If you are having trouble with this part, go to office hours and have someone walk you through more examples.
To prove a subset inclusion like this, your proof should start by choosing an element z from the smaller set. The proof should end on a conclusion that z is in the larger set. The smaller set here is \(A \cap B\) and the larger set is C. So the start of your proof should assume that ...? And your conclusion at the end should be ...? Write those down before you start trying to fill in the middle of the proof.
Not sure how the variables p and q relate to the variables s, t, x, y? Notice that p and q are just temporary local variables, used to describe the structure of an element of A. Similarly for s, t, x, y. So, for example, you could paraphrase the definition of C as: the set of all 2D points whose first coordinates are non-negative.

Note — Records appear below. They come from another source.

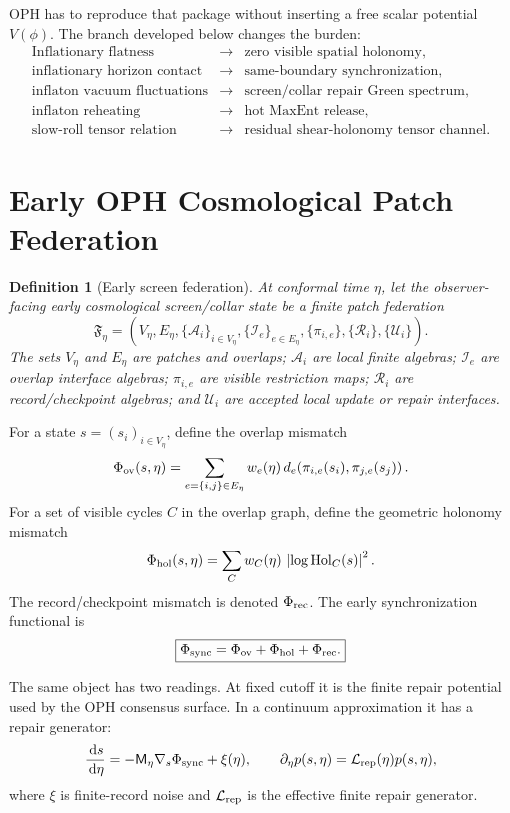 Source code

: \documentclass[11pt]{article}
\newtheorem{definition}[theorem]{Definition}
\newcommand{\Hol}{\mathrm{Hol}}
\newcommand{\dd}{\,\mathrm d}
\begin{document}
OPH has to reproduce that package without inserting a free scalar potential \(V(\phi)\). The branch
developed below changes the burden:
\[
\begin{array}{lll}
\text{Inflationary flatness} &\longrightarrow& \text{zero visible spatial holonomy},\\
\text{inflationary horizon contact} &\longrightarrow& \text{same-boundary synchronization},\\
\text{inflaton vacuum fluctuations} &\longrightarrow& \text{screen/collar repair Green spectrum},\\
\text{inflaton reheating} &\longrightarrow& \text{hot MaxEnt release},\\
\text{slow-roll tensor relation} &\longrightarrow& \text{residual shear-holonomy tensor channel}.
\end{array}
\]

\section{Early OPH Cosmological Patch Federation}

\begin{definition}[Early screen federation]
At conformal time \(\eta\), let the observer-facing early cosmological screen/collar state be a
finite patch federation
\[
\mathfrak F_\eta=
\left(
V_\eta,E_\eta,
\{\mathcal A_i\}_{i\in V_\eta},
\{\mathcal I_e\}_{e\in E_\eta},
\{\pi_{i,e}\},
\{\mathcal R_i\},
\{\mathcal U_i\}
\right).
\]
The sets \(V_\eta\) and \(E_\eta\) are patches and overlaps; \(\mathcal A_i\) are local finite
algebras; \(\mathcal I_e\) are overlap interface algebras; \(\pi_{i,e}\) are visible restriction
maps; \(\mathcal R_i\) are record/checkpoint algebras; and \(\mathcal U_i\) are accepted local
update or repair interfaces.
\end{definition}

For a state \(s=(s_i)_{i\in V_\eta}\), define the overlap mismatch
\[
\Phi_{\rm ov}(s,\eta)
=
\sum_{e=\{i,j\}\in E_\eta}
w_e(\eta)\,
d_e\!\left(\pi_{i,e}(s_i),\pi_{j,e}(s_j)\right).
\]
For a set of visible cycles \(C\) in the overlap graph, define the geometric holonomy mismatch
\[
\Phi_{\rm hol}(s,\eta)
=
\sum_C w_C(\eta)\,
\left|\log\Hol_C(s)\right|^2.
\]
The record/checkpoint mismatch is denoted \(\Phi_{\rm rec}\). The early synchronization functional is
\[
\boxed{
\Phi_{\rm sync}
=
\Phi_{\rm ov}+\Phi_{\rm hol}+\Phi_{\rm rec}.
}
\]

The same object has two readings. At fixed cutoff it is the finite repair potential used by the
OPH consensus surface. In a continuum approximation it has a repair generator:
\[
\frac{\dd s}{\dd\eta}
=
-\mathsf M_\eta\nabla_s\Phi_{\rm sync}+\xi(\eta),
\qquad
\partial_\eta p(s,\eta)=\mathcal L_{\rm rep}(\eta)p(s,\eta),
\]
where \(\xi\) is finite-record noise and \(\mathcal L_{\rm rep}\) is the effective finite repair
generator.
\end{document}
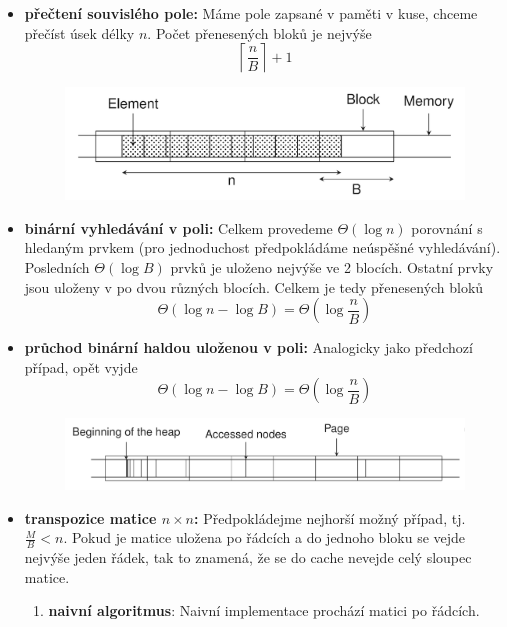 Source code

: \documentclass[11pt]{report} %
\numberwithin{equation}{section}
\begin{document}
\begin{itemize}
	\item \textbf{přečtení souvislého pole:} Máme pole zapsané v paměti v kuse, chceme přečíst úsek délky $n$. Počet přenesených bloků je nejvýše 
	$$\left\lceil \frac{n}{B}\right\rceil + 1$$
	
	\begin{figure}[H]
		\centering
		\includegraphics[scale=0.6]{img/cache_array.png}
	\end{figure}

	\item \textbf{binární vyhledávání v poli:} Celkem provedeme $\Theta(\log n)$ porovnání s hledaným prvkem (pro jednoduchost předpokládáme neúspěšné vyhledávání). Posledních $\Theta(\log B)$ prvků je uloženo nejvýše ve 2 blocích. Ostatní prvky jsou uloženy v po dvou různých blocích. Celkem je tedy přenesených bloků
	$$\Theta(\log n - \log B) = \Theta(\log \frac{n}{B})$$
	
	\item \textbf{průchod binární haldou uloženou v poli:} Analogicky jako předchozí případ, opět vyjde 
	$$\Theta(\log n - \log B) = \Theta(\log \frac{n}{B})$$
	\begin{figure}[H]
		\centering
		\includegraphics[scale=0.8]{img/cache_heap.png}
	\end{figure}
	
	\item \textbf{transpozice matice $n \times n$:} 
		Předpokládejme nejhorší možný případ, tj. $\frac{M}{B} < n$. Pokud je matice uložena po řádcích a do jednoho bloku se vejde nejvýše jeden řádek, tak to znamená, že se do cache nevejde celý sloupec matice. 
		\begin{enumerate}
			\item \textbf{naivní algoritmus}: 		
			Naivní implementace prochází matici po řádcích. 
			

\end{enumerate}
\end{itemize}
\end{document}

In the main body of your proof, you'll need to set up the name for the pair you're manipulating. Perhaps you might call it (m,n). When you apply the definition of A, you'll match (m,n) with the local variable (p,q) in A's definition. That is, set m=p, n=q. So if (m,n) is an element of A, we substitute m=p and n=q into A's defining equation, to get that \( 3mn + 15m -5n -25 \ge 0\).
Have you tried factoring that big long polynomial?